About this task>
Could you copy out all the lines in the material below where the word "required" occurs?

----

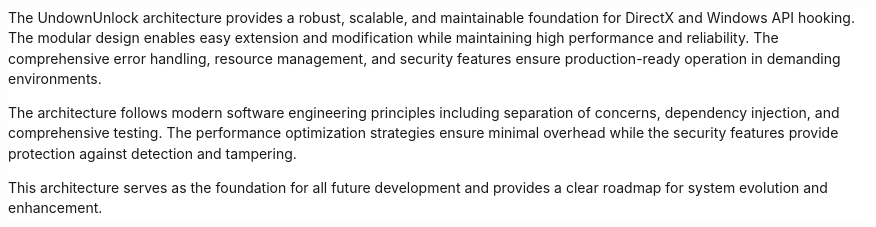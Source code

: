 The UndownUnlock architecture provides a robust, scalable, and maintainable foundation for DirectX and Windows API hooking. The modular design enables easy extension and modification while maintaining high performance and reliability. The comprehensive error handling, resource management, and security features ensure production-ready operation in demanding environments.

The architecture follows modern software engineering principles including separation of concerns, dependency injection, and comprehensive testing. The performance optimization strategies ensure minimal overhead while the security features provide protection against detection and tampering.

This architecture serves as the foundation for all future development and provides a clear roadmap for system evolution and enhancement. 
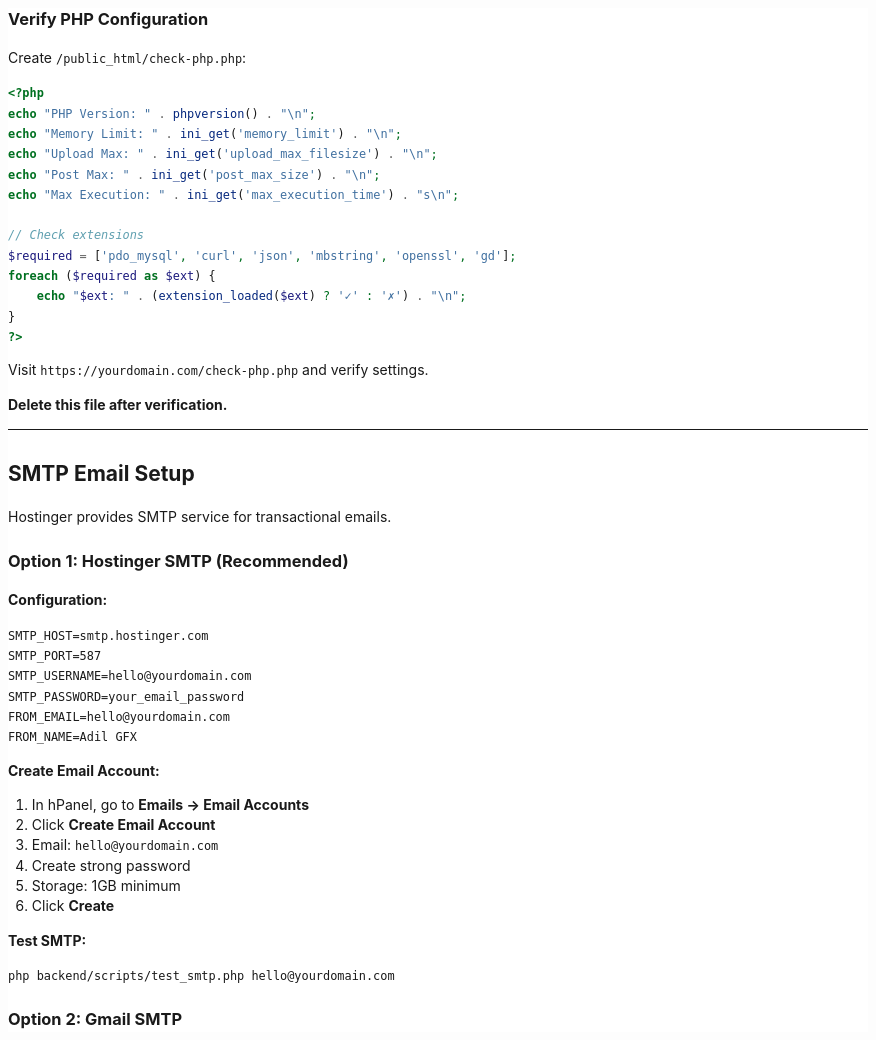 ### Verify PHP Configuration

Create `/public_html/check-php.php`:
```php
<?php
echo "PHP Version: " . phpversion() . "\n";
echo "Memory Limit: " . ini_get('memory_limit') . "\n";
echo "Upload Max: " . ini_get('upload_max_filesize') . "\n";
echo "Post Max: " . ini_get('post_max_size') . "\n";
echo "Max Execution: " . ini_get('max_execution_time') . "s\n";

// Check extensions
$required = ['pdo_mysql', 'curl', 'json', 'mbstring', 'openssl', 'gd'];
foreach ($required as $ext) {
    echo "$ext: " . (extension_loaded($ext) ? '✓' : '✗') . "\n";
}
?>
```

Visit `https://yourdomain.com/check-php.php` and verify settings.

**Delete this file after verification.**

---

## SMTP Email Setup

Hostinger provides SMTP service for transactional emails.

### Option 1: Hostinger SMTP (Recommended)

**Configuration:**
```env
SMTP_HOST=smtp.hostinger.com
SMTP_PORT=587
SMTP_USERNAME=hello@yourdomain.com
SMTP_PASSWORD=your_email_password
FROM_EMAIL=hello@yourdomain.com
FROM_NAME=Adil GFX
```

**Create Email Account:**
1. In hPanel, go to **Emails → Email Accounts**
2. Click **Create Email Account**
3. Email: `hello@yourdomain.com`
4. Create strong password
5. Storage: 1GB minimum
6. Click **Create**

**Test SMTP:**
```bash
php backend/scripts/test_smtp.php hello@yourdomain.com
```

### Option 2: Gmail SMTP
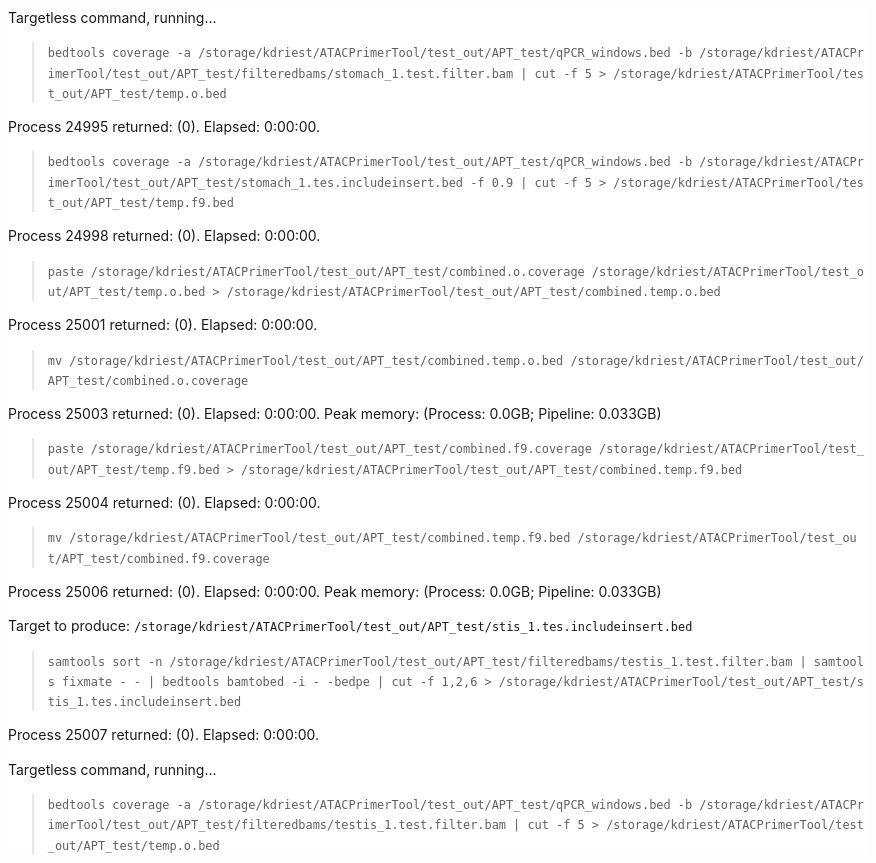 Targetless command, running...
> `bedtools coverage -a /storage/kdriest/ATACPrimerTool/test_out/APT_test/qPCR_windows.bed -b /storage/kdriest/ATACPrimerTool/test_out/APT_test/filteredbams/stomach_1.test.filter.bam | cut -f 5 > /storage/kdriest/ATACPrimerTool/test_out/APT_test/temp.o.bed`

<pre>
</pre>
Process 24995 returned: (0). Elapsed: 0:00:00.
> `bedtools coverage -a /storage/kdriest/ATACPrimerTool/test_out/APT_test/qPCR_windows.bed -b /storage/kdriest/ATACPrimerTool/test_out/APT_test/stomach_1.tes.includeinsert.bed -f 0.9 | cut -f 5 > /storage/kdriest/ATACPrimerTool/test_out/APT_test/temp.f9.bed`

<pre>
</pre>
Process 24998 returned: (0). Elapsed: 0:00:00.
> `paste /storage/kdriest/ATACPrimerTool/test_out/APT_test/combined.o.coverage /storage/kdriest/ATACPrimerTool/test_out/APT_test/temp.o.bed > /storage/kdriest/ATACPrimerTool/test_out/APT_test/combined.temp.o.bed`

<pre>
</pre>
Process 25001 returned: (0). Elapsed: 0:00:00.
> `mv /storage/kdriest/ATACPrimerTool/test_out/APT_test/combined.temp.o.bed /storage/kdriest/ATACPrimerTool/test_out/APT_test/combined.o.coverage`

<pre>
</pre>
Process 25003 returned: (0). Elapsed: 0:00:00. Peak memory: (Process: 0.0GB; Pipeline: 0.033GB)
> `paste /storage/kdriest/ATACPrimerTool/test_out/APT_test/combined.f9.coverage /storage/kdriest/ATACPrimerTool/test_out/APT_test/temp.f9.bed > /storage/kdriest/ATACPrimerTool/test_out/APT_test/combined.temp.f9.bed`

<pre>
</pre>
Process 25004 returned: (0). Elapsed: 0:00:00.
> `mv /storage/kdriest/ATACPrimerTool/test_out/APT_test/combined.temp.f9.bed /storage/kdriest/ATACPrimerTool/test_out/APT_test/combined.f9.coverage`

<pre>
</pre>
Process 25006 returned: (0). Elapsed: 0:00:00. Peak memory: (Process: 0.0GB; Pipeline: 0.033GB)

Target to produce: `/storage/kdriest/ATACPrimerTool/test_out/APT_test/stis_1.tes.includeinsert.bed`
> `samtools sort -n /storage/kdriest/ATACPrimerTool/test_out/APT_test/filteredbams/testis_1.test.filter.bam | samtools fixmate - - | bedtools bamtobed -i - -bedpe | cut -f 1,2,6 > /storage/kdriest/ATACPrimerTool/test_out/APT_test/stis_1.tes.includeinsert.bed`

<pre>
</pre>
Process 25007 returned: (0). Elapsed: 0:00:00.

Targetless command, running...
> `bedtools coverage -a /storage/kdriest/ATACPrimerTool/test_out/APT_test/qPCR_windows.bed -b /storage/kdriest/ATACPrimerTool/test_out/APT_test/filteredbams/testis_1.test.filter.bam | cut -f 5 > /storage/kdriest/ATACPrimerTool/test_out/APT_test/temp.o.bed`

----

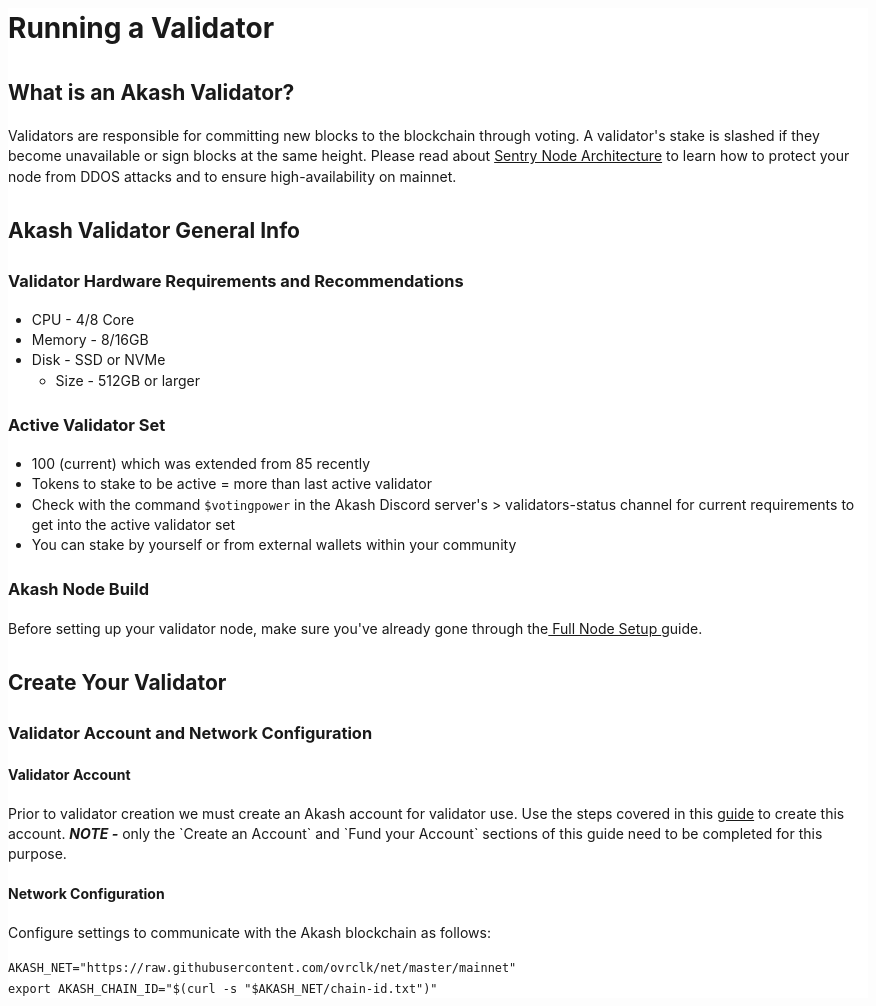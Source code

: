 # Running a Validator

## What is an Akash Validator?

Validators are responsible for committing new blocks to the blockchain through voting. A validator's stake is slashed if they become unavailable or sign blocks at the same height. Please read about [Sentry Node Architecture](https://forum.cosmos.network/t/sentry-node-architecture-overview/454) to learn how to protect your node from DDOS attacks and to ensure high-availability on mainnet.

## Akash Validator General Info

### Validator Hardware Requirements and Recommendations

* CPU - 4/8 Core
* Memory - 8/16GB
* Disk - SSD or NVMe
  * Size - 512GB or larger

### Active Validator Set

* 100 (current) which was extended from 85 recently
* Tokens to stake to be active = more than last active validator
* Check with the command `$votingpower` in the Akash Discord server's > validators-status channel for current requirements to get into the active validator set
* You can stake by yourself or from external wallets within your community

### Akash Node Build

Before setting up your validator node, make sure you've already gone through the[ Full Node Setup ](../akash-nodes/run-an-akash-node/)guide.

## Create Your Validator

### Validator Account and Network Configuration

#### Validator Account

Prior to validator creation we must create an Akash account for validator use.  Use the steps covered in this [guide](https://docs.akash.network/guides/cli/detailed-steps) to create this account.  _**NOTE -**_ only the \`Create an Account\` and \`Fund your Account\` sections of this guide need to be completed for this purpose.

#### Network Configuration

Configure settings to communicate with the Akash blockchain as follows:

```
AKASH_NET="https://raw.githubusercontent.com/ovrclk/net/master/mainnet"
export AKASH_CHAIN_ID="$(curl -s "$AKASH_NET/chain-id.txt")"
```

----

Result for this task>
$required = ['pdo_mysql', 'curl', 'json', 'mbstring', 'openssl', 'gd'];
foreach ($required as $ext) {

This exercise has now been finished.